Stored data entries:
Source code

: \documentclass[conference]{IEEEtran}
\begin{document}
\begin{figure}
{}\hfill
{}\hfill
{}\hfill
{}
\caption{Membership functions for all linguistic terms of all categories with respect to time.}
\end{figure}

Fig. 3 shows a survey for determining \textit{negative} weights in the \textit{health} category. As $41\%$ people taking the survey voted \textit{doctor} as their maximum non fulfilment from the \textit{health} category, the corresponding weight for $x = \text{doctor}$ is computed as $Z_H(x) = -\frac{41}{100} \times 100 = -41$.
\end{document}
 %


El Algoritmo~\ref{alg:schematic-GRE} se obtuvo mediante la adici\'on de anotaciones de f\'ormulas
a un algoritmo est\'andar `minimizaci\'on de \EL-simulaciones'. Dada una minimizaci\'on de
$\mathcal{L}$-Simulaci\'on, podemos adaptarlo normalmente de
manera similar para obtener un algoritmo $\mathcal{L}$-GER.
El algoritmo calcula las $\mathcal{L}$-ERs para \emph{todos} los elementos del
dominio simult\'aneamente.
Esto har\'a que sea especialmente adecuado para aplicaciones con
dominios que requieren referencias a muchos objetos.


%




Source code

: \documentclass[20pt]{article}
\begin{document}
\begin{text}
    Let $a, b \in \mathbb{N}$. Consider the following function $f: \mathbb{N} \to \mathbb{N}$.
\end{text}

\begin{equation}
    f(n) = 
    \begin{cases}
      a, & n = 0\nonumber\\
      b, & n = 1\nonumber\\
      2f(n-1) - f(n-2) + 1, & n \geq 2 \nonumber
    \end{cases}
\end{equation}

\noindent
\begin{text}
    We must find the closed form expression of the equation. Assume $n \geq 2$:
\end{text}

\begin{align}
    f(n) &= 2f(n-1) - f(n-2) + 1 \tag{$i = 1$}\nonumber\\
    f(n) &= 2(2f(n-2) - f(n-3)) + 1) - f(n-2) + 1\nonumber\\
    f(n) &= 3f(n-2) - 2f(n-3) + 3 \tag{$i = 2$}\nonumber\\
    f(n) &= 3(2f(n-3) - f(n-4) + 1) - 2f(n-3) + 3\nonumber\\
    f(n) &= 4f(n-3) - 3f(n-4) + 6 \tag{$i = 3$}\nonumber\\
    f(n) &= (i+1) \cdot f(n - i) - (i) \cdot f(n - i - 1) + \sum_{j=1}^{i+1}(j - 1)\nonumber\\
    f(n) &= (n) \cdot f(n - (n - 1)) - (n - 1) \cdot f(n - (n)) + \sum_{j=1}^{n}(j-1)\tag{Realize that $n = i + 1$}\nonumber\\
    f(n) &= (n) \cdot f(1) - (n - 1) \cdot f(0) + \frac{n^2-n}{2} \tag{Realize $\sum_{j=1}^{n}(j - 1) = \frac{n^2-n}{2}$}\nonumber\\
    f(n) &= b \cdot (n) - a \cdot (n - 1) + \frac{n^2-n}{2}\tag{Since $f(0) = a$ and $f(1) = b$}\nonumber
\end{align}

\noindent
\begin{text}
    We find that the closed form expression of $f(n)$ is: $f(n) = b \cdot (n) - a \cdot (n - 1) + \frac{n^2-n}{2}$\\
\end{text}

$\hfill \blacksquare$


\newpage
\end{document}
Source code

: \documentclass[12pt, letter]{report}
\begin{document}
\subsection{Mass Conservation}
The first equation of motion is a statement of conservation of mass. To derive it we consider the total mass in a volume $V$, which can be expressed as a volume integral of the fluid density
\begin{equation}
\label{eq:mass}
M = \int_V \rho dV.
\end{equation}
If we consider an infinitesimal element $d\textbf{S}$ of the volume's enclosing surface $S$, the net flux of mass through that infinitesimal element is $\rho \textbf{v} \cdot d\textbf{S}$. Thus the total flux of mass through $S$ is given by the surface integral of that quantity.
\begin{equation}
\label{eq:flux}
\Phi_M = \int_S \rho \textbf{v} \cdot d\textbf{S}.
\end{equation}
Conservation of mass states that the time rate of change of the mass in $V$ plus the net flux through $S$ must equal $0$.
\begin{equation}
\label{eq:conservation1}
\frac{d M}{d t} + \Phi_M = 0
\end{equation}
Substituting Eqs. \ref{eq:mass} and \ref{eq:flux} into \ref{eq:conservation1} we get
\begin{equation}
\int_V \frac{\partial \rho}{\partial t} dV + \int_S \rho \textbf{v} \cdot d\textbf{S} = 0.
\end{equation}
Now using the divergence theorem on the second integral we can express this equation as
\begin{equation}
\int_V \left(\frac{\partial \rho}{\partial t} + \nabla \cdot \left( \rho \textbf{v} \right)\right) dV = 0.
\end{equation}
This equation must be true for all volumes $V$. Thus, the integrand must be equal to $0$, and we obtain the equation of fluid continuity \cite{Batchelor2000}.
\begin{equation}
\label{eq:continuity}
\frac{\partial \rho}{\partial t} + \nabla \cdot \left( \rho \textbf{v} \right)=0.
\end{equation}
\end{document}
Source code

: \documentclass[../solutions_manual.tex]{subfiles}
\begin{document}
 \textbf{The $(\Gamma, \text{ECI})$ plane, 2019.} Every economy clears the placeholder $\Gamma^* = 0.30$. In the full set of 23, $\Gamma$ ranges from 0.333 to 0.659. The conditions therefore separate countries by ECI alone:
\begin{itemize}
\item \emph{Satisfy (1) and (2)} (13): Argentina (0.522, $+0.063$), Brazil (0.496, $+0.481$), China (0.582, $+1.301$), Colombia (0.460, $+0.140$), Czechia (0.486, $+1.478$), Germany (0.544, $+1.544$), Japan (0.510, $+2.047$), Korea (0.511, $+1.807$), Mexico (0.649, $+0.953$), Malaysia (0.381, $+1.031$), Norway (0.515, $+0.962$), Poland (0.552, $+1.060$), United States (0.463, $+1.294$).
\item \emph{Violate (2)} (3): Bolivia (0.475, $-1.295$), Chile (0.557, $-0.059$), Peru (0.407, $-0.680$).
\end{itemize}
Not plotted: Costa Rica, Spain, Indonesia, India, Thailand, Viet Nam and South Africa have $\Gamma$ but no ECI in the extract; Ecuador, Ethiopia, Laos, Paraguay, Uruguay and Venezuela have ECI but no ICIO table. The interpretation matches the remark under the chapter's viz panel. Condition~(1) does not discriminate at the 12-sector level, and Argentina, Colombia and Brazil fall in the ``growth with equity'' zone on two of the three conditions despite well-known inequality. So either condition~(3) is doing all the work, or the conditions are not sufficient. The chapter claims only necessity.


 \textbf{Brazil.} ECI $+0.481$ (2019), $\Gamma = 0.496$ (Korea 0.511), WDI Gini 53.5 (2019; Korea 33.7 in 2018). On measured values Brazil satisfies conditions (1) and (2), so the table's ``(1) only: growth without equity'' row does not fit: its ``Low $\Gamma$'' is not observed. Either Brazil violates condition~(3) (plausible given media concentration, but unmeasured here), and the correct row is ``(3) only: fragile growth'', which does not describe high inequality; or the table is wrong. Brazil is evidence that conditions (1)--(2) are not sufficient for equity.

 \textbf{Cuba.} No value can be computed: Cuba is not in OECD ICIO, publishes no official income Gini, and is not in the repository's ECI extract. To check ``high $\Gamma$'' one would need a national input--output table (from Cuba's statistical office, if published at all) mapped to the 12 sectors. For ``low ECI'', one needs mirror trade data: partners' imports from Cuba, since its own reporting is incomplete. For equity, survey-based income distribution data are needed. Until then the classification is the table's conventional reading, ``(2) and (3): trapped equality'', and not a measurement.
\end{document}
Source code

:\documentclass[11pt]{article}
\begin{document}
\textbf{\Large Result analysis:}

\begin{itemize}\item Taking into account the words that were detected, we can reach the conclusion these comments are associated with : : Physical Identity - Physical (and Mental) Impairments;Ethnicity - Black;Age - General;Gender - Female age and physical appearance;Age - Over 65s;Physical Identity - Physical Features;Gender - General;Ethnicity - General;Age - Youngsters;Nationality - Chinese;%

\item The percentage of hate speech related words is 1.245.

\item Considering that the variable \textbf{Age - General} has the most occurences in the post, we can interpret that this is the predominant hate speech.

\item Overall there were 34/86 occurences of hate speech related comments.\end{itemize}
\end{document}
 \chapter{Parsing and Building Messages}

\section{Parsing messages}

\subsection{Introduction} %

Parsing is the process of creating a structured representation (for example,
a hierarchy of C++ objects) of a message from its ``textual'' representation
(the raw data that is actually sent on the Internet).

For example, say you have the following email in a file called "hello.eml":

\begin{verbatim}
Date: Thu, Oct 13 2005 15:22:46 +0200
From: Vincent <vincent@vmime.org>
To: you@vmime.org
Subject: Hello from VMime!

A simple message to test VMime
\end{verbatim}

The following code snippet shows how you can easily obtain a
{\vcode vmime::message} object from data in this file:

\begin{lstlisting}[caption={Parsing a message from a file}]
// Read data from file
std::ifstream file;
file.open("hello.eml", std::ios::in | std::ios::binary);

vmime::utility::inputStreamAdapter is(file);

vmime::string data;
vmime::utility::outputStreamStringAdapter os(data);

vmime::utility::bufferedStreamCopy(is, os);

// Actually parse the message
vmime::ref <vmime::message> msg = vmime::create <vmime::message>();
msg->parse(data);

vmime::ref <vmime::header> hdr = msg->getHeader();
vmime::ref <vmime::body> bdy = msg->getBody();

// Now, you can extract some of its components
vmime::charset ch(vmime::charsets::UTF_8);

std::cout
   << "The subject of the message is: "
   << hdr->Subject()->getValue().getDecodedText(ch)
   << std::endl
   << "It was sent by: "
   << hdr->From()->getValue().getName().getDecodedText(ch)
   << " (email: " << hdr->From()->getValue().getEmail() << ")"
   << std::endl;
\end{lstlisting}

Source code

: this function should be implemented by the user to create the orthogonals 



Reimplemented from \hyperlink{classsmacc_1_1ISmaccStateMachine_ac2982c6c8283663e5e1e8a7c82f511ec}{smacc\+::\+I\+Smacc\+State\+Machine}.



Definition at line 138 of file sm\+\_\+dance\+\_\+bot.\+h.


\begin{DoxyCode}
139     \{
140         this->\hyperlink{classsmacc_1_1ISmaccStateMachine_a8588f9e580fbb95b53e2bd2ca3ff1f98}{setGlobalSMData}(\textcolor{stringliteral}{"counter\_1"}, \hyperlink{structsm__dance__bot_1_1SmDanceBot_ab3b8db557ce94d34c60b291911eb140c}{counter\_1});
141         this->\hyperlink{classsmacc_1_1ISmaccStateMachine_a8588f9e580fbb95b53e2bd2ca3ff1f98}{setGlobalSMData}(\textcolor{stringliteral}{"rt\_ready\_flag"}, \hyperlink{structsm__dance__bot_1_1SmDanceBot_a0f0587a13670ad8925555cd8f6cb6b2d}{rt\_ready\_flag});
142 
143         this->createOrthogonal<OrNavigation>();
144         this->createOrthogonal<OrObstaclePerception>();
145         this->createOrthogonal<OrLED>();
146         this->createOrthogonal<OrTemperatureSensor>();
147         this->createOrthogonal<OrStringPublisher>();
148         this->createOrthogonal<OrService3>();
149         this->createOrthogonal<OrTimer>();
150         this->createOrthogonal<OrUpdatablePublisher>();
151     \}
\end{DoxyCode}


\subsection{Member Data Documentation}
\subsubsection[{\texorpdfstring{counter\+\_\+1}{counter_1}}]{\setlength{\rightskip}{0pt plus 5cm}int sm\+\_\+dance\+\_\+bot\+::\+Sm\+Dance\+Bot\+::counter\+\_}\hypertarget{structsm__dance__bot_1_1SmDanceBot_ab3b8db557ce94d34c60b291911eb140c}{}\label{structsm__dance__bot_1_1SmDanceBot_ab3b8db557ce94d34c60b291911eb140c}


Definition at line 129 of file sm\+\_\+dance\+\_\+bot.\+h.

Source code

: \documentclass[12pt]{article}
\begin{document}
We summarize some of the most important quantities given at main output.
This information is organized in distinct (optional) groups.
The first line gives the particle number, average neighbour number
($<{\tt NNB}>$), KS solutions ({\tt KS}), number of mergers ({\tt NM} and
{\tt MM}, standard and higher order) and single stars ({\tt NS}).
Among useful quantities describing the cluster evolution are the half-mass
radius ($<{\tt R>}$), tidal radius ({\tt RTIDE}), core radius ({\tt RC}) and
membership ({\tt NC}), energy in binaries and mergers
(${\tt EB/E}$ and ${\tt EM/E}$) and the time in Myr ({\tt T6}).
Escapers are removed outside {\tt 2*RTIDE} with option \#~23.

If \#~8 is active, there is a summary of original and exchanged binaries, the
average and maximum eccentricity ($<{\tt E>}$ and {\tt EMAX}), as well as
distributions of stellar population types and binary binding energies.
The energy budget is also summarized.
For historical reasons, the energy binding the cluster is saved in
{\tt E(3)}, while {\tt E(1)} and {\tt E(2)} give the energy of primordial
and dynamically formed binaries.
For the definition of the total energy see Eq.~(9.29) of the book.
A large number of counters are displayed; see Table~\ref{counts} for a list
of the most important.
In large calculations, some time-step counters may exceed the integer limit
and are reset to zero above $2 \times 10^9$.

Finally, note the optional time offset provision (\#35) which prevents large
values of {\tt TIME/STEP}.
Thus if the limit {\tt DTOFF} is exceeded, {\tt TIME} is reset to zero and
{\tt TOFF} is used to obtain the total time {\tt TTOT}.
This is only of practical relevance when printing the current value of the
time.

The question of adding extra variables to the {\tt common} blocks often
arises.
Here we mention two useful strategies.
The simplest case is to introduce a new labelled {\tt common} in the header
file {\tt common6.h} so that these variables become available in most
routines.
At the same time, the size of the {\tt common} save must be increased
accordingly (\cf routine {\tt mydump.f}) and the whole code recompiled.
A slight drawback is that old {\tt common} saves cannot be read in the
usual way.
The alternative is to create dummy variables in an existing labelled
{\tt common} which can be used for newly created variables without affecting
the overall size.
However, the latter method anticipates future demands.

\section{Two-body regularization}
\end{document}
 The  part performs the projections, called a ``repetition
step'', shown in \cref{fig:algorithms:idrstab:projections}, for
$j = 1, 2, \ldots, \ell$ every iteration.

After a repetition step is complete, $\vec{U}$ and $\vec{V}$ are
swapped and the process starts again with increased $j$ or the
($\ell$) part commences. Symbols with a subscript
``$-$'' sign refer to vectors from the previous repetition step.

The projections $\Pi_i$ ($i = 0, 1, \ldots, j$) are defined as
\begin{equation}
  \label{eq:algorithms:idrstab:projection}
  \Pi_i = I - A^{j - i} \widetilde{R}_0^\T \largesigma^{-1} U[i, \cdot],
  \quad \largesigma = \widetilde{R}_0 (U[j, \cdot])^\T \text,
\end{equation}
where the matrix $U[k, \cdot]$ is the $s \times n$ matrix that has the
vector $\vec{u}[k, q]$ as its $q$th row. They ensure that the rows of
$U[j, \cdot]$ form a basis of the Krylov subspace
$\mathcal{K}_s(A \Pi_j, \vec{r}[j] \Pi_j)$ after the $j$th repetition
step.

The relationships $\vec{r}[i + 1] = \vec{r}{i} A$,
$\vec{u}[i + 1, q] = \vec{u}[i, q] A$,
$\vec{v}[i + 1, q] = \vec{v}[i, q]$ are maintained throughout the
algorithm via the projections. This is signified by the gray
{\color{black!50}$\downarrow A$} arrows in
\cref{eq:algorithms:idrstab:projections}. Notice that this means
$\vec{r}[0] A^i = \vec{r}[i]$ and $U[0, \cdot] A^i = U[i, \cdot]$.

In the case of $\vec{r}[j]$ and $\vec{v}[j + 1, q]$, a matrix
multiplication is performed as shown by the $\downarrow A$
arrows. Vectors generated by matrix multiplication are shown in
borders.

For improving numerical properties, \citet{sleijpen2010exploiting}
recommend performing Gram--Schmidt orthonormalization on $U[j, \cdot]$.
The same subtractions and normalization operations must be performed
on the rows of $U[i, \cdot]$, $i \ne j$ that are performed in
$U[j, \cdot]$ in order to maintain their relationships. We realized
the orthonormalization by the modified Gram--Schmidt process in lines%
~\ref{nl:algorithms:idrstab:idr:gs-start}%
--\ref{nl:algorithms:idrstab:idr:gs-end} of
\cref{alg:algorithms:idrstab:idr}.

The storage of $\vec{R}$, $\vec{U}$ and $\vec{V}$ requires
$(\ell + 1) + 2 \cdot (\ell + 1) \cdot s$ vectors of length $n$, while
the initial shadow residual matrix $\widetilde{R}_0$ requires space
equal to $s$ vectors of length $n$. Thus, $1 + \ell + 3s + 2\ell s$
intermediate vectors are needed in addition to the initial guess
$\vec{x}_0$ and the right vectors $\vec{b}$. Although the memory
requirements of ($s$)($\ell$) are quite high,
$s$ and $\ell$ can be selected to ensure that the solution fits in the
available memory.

Required action: Beginning at the first line above, repeat exactly until the line containing "Esto har\'a que", which is included.

Reply to the exercise:
Source code

: \documentclass[conference]{IEEEtran}
\begin{document}
\begin{figure}
{}\hfill
{}\hfill
{}\hfill
{}
\caption{Membership functions for all linguistic terms of all categories with respect to time.}
\end{figure}

Fig. 3 shows a survey for determining \textit{negative} weights in the \textit{health} category. As $41\%$ people taking the survey voted \textit{doctor} as their maximum non fulfilment from the \textit{health} category, the corresponding weight for $x = \text{doctor}$ is computed as $Z_H(x) = -\frac{41}{100} \times 100 = -41$.
\end{document}
 %


El Algoritmo~\ref{alg:schematic-GRE} se obtuvo mediante la adici\'on de anotaciones de f\'ormulas
a un algoritmo est\'andar `minimizaci\'on de \EL-simulaciones'. Dada una minimizaci\'on de
$\mathcal{L}$-Simulaci\'on, podemos adaptarlo normalmente de
manera similar para obtener un algoritmo $\mathcal{L}$-GER.
El algoritmo calcula las $\mathcal{L}$-ERs para \emph{todos} los elementos del
dominio simult\'aneamente.
Esto har\'a que sea especialmente adecuado para aplicaciones con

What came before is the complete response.